The loop in step 2 stops when x is a leaf. x must have space for 1 extra key, as we have been splitting all nodes in advance. So, simply insert k into x.

Note that the algorithm follows the Cormen book. This is a proactive insertion algorithm; before going down to a node, we split it if it is full. The advantage of this preemptive splitting is that we never traverse a node twice. If we were to only split a node after a new key is inserted (a reactive approach), we might end up traversing all nodes from the leaf to the root again, especially when all nodes on the path from the root to the leaf are full. This may cause a cascading effect where splitting occurs up to the root.

However, there is a disadvantage to this proactive insertion: we may perform unnecessary splits.

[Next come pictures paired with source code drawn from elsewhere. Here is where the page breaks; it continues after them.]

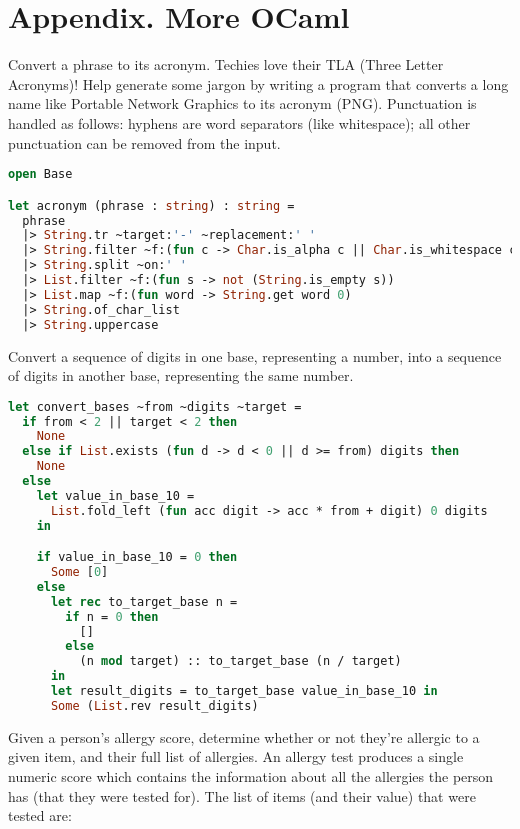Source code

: \clearpage
{}
\section*{Appendix. More OCaml}

Convert a phrase to its acronym.
Techies love their TLA (Three Letter Acronyms)!
Help generate some jargon by writing a program that converts a long name like Portable Network Graphics to its acronym (PNG).
Punctuation is handled as follows: hyphens are word separators (like whitespace); all other punctuation can be removed from the input.

\begin{lstlisting}[language=OCaml]
open Base

let acronym (phrase : string) : string =
  phrase
  |> String.tr ~target:'-' ~replacement:' '
  |> String.filter ~f:(fun c -> Char.is_alpha c || Char.is_whitespace c)
  |> String.split ~on:' '
  |> List.filter ~f:(fun s -> not (String.is_empty s))
  |> List.map ~f:(fun word -> String.get word 0)
  |> String.of_char_list
  |> String.uppercase
\end{lstlisting}

Convert a sequence of digits in one base, representing a number, into a sequence of digits in another base, representing the same number.

\begin{lstlisting}[language=OCaml]
let convert_bases ~from ~digits ~target =
  if from < 2 || target < 2 then
    None
  else if List.exists (fun d -> d < 0 || d >= from) digits then
    None
  else
    let value_in_base_10 =
      List.fold_left (fun acc digit -> acc * from + digit) 0 digits
    in

    if value_in_base_10 = 0 then
      Some [0]
    else
      let rec to_target_base n =
        if n = 0 then
          []
        else
          (n mod target) :: to_target_base (n / target)
      in
      let result_digits = to_target_base value_in_base_10 in
      Some (List.rev result_digits)
\end{lstlisting}

Given a person's allergy score, determine whether or not they're allergic to a given item, and their full list of allergies.
An allergy test produces a single numeric score which contains the information about all the allergies the person has (that they were tested for).
The list of items (and their value) that were tested are:

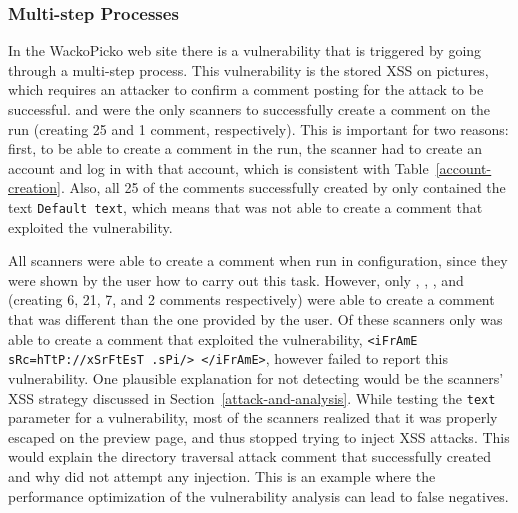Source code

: 
\subsubsection{Multi-step Processes}
\label{picture-commenting}

In the WackoPicko web site there is a vulnerability that is triggered
by going through a multi-step process. This vulnerability is
the stored XSS on pictures, which requires an attacker to 
confirm a comment posting for the attack to be successful. 
\hailstorm{} and \ntospider{} were the only scanners to successfully create a comment on the
\initial{} run (creating 25 and 1 comment, respectively). This is
important for two reasons: first, to be able to create a comment 
in the \initial{} run, the scanner had to  create an account
and log in with that account,
which is consistent with Table~\ref{account-creation}. Also,
all 25 of the comments successfully created by \hailstorm{} only
contained the text {\tt Default text}, which means that \hailstorm{} was not
able to create a comment that exploited the vulnerability. 

All scanners were able to
create a comment when run in \manual{} configuration, since they were shown by 
the user how to carry out this task. However, only \appscan, \hailstorm, \ntospider{},
and \webinspect{} (creating 6, 21, 7, and 2 comments respectively)
were able to create a comment that was different 
than the one provided by the user. Of these scanners only
\webinspect{} was able to create a comment that exploited the
vulnerability, 
{\tt <iFrAmE sRc=hTtP://xSrFtEsT .sPi/> </iFrAmE>}, however \webinspect{} failed
to report this vulnerability. One plausible explanation for not detecting
would be the scanners' XSS strategy discussed in
Section~\ref{attack-and-analysis}. While testing the {\tt text} parameter for
a vulnerability, most of the scanners realized that it was properly
escaped on the preview page, and thus stopped trying to inject XSS attacks.
This would explain the directory traversal attack comment that \appscan{}
successfully created and why \hailstorm{} did not attempt any injection. This is
an example where the performance optimization of the vulnerability analysis can
lead to false negatives.

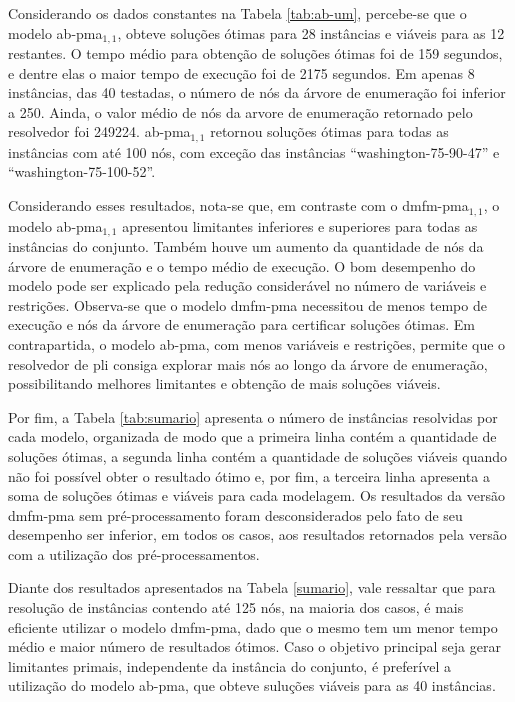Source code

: Considerando os  dados constantes  na Tabela  \ref{tab:ab-um}, percebe-se  que o
modelo  \gls{ab-pma}$_{1,  1}$, obteve  soluções  ótimas  para 28  instâncias  e
viáveis para as 12 restantes. O tempo médio para obtenção de soluções ótimas foi
de 159 segundos, e  dentre elas o maior tempo de execução  foi de 2175 segundos.
Em apenas 8 instâncias, das 40 testadas, o número de nós da árvore de enumeração
foi  inferior a  250.  Ainda, o  valor  médio  de nós  da  arvore de  enumeração
retornado pelo  resolvedor foi  249224. \gls{ab-pma}$_{1, 1}$  retornou soluções
ótimas para  todas as  instâncias com  até 100 nós,  com exceção  das instâncias
``washington-75-90-47'' e ``washington-75-100-52''.

Considerando   esses    resultados,   nota-se   que,   em    contraste   com   o
\gls{dmfm-pma}$_{1, 1}$,  o modelo  \gls{ab-pma}$_{1, 1}$  apresentou limitantes
inferiores e  superiores para todas as  instâncias do conjunto. Também  houve um
aumento  da quantidade  de  nós da  árvore  de  enumeração e  o  tempo médio  de
execução.  O  bom   desempenho  do  modelo  pode  ser   explicado  pela  redução
considerável  no número  de  variáveis  e restrições.  Observa-se  que o  modelo
\gls{dmfm-pma}  necessitou  de menos  tempo  de  execução  e  nós da  árvore  de
enumeração  para   certificar  soluções  ótimas.  Em   contrapartida,  o  modelo
\gls{ab-pma},  com menos  variáveis e  restrições, permite  que o  resolvedor de
\gls{pli}  consiga  explorar  mais  nós   ao  longo  da  árvore  de  enumeração,
possibilitando melhores limitantes e obtenção de mais soluções viáveis.

\newpage
Por fim, a Tabela \ref{tab:sumario}  apresenta o número de instâncias resolvidas
por cada modelo, organizada de modo que  a primeira linha contém a quantidade de
soluções ótimas, a segunda linha contém  a quantidade de soluções viáveis quando
não foi possível obter o resultado ótimo  e, por fim, a terceira linha apresenta
a soma de soluções ótimas e viáveis para cada modelagem. Os resultados da versão
\gls{dmfm-pma}  sem pré-processamento  foram  desconsiderados pelo  fato de  seu
desempenho  ser inferior,  em todos  os  casos, aos  resultados retornados  pela
versão com a utilização dos pré-processamentos.

Diante dos resultados  apresentados na Tabela \ref{sumario},  vale ressaltar que
para resolução de instâncias contendo até 125  nós, na maioria dos casos, é mais
eficiente utilizar o modelo \gls{dmfm-pma}, dado  que o mesmo tem um menor tempo
médio e maior número de resultados  ótimos. Caso o objetivo principal seja gerar
limitantes  primais,  independente da  instância  do  conjunto, é  preferível  a
utilização  do modelo  \gls{ab-pma},  que  obteve suluções  viáveis  para as  40
instâncias.

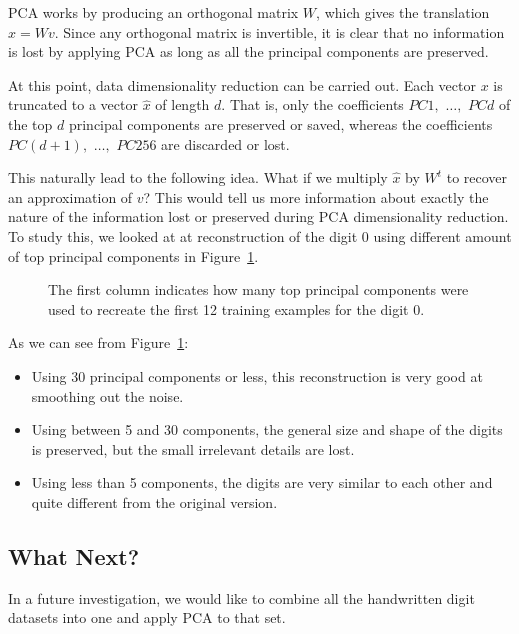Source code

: \documentclass[12pt,article,oneside]{memoir}
\begin{document}
PCA works by producing an orthogonal matrix $W$, which gives the translation $x = Wv$. Since any orthogonal matrix is invertible, it is clear that no information is lost by applying PCA as long as all the principal components are preserved.

At this point, data dimensionality reduction can be carried out. Each vector $x$ is truncated to a vector $\hat{x}$ of length $d$. That is, only the coefficients $PC1,$ $\ldots,$ $PCd$ of the top $d$ principal components are preserved or saved, whereas the coefficients $PC(d+1),$ $\ldots,$ $PC256$ are discarded or lost.

This naturally lead to the following idea. What if we multiply $\hat{x}$ by $W^t$ to recover an approximation of $v$? This would tell us more information about exactly the nature of the information lost or preserved during PCA dimensionality reduction. To study this, we looked at at reconstruction of the digit $0$ using different amount of top principal components in Figure~\ref{fig:recreate-gradual-digit-0}.

\begin{figure}[H]
	\caption{The first column indicates how many top principal components were used to recreate the first 12 training examples for the digit 0.}
	\label{fig:recreate-gradual-digit-0}
\end{figure}

As we can see from Figure~\ref{fig:recreate-gradual-digit-0}:
\begin{itemize}
	\item Using 30 principal components or less, this reconstruction is very good at smoothing out the noise.
	\item Using between 5 and 30 components, the general size and shape of the digits is preserved, but the small irrelevant details are lost.
	\item Using less than 5 components, the digits are very similar to each other and quite different from the original version.
\end{itemize}

\subsection{What Next?}

In a future investigation, we would like to combine all the handwritten digit datasets into one and apply PCA to that set. 
\end{document}

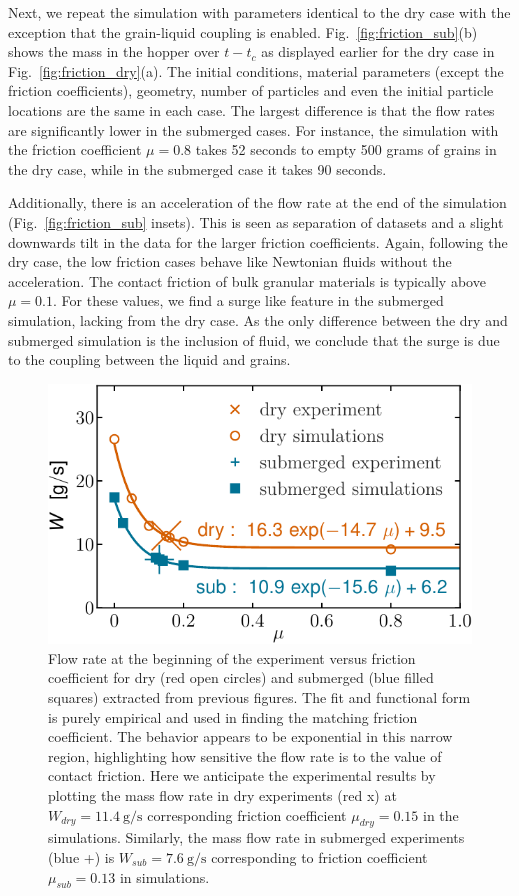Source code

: \documentclass[twoside,twocolumn,9pt]{article}
\begin{document}
Next, we repeat the simulation with parameters identical to the dry case with the exception that the grain-liquid coupling is enabled. Fig.~\ref{fig:friction_sub}(b) shows the mass in the hopper over $t-t_{c}$ as displayed earlier for the dry case in Fig.~\ref{fig:friction_dry}(a). The initial conditions, material parameters (except the friction coefficients), geometry, number of particles and even the initial particle locations are the same in each case. The largest difference is that the flow rates are significantly lower in the submerged cases. For instance, the simulation with the friction coefficient $\mu=0.8$ takes 52 seconds to empty 500 grams of grains in the dry case, while in the submerged case it takes 90 seconds. 

Additionally, there is an acceleration of the flow rate at the end of the simulation (Fig.~\ref{fig:friction_sub} insets). This is seen as separation of datasets and a slight downwards tilt in the data for the larger friction coefficients. Again, following the dry case, the low friction cases behave like Newtonian fluids without the acceleration. The contact friction of bulk granular materials is typically above $\mu=0.1$. For these values, we find a surge like feature in the submerged simulation, lacking from the dry case. As the only difference between the dry and submerged simulation is the inclusion of fluid, we conclude that the surge is due to the coupling between the liquid and grains.
%
\begin{figure}[!t]
\includegraphics[width=\columnwidth]{fig7-wwo_vs_mu.pdf}
\caption{Flow rate at the beginning of the experiment versus friction coefficient for dry (red open circles) and submerged (blue filled squares) extracted from previous figures. The fit and functional form is purely empirical and used in finding the matching friction coefficient. The behavior appears to be exponential in this narrow region, highlighting how sensitive the flow rate is to the value of contact friction. Here we anticipate the experimental results by plotting the mass flow rate in dry experiments (red x) at $W_{dry} = 11.4~\mathrm{g/s}$ corresponding friction coefficient $\mu_{dry}=0.15$ in the simulations. Similarly, the mass flow rate in submerged experiments (blue +) is $W_{sub}=7.6~\mathrm{g/s}$ corresponding to friction coefficient $\mu_{sub} = 0.13$ in simulations.}\label{fig:q_vs_mu}
\end{figure}
\end{document}
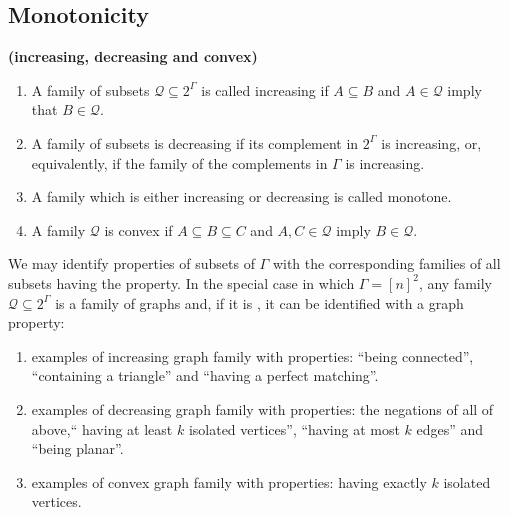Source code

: \documentclass{article}
\newcommand{\bfs}[1]{\textbf{({#1}) }}
\begin{document}
\subsection{Monotonicity}
\begin{defa}{\bfs{increasing, decreasing and convex}}
\begin{enumerate}
    \item A family of subsets $\mathcal{Q} \subseteq 2^{\Gamma}$ is called increasing if $A \subseteq B$ and $A \in \mathcal{Q}$ imply that $B \in \mathcal{Q}$.
    \item A family of subsets is decreasing if its complement in $2^{\Gamma}$ is increasing, or, equivalently, if the family of the complements in $\Gamma$ is increasing. 
    \item A family which is either increasing or decreasing is called monotone.
    \item  A family $\mathcal{Q}$ is convex if $A \subseteq B \subseteq C$ and $A, C \in \mathcal{Q}$ imply $B \in \mathcal{Q} .$
\end{enumerate}
\end{defa}
\begin{rema}
We may identify properties of subsets of $\Gamma$ with the corresponding families of all subsets having the property. In the special case in which $\Gamma=[n]^{2}$, any family $\mathcal{Q} \subseteq 2^{\Gamma}$ is a family of graphs and, if it is , it can be identified with a graph property: 
\begin{enumerate}
    \item examples of increasing graph family with properties: ``being connected'', ``containing a triangle'' and   ``having a perfect matching''.
     \item examples of decreasing graph family with properties: the negations of all of above,`` having at least $k$ isolated vertices'', ``having at most $k$ edges'' and ``being planar''.
     \item  examples of convex graph family with properties: having exactly $k$ isolated vertices.
\end{enumerate}
\end{rema}
\end{document}
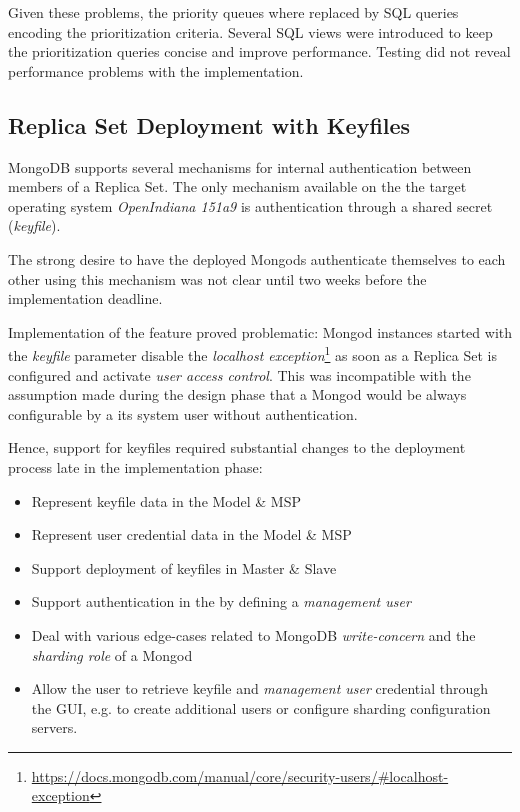 Given these problems, the priority queues where replaced by SQL queries encoding the prioritization criteria.
Several SQL views were introduced to keep the prioritization queries concise and improve performance.
Testing did not reveal performance problems with the  implementation.

\subsection{Replica Set Deployment with Keyfiles}\label{di:keyfiles}

MongoDB supports several mechanisms for internal authentication between members of a Replica Set. The only mechanism available on the
the target operating system \textit{OpenIndiana 151a9} is authentication through a shared secret (\textit{keyfile}).

The strong desire to have the deployed Mongods authenticate themselves to each other using this mechanism was not clear 
until two weeks before the implementation deadline.

Implementation of the feature proved problematic: Mongod instances started with the \textit{keyfile} parameter disable the 
\textit{localhost exception}\footnote{\url{https://docs.mongodb.com/manual/core/security-users/\#localhost-exception}}
as soon as a Replica Set is configured and activate \textit{user access control}. %
This was incompatible with the assumption made during the design phase that a Mongod would be always configurable by a its system user without authentication.

Hence, support for keyfiles required substantial changes to the deployment process late in the implementation phase:

\begin{itemize}
  \item Represent keyfile data in the Model \& MSP
  \item Represent user credential data in the Model \& MSP
  \item Support deployment of keyfiles in Master \& Slave
  \item Support authentication in the  by defining a \textit{management user}
  \item Deal with various edge-cases related to MongoDB \textit{write-concern} and the \textit{sharding role} of a Mongod
  \item Allow the user to retrieve keyfile and \textit{management user} credential through the GUI,
        e.g. to create additional users or configure sharding configuration servers.
\end{itemize}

Example Insertion Sequence

Let us understand the algorithm with an example B-Tree of minimum degree t as 3 and a sequence of integers: 10, 20, 30, 40, 50, 60, 70, 80, and 90 in an initially empty B-Tree. Initially, the root is NULL. Let us first insert 10.

Btree1

Next, let us insert 20, 30, 40, and 50. They will all be inserted in the root because the maximum number of keys a node can accommodate is (2t - 1), which is 5.

BTree2Ins

Now, let us insert 60. Since the root node is full, it will first split into two, and then 60 will be inserted into the appropriate child.

BTreeIns3

Let us now insert 70 and 80. These new keys will be inserted into the appropriate leaf without any splits.

BTreeIns4

Finally, let us insert 90. This insertion will cause a split, with the middle key moving up to the parent.

BTreeIns6

Following are the implementations of the above proactive algorithm.

C++

#include<iostream>
using namespace std;

// A BTree node
class BTreeNode
{
    int *keys;  // An array of keys
    int t;      // Minimum degree (defines the range for number of keys)
    BTreeNode **C; // An array of child pointers
    int n;     // Current number of keys
    bool leaf; // Is true when node is leaf. Otherwise false
public:
    BTreeNode(int _t, bool _leaf);   // Constructor

    // A utility function to insert a new key in the subtree rooted with
    // this node. The assumption is, the node must be non-full when this
    // function is called
    void insertNonFull(int k);

    // A utility function to split the child y of this node. i is index of y in
    // child array C[].  The Child y must be full when this function is called
    void splitChild(int i, BTreeNode *y);

    // A function to traverse all nodes in a subtree rooted with this node
    void traverse();

    // A function to search a key in the subtree rooted with this node.
    BTreeNode *search(int k);   // returns NULL if k is not present.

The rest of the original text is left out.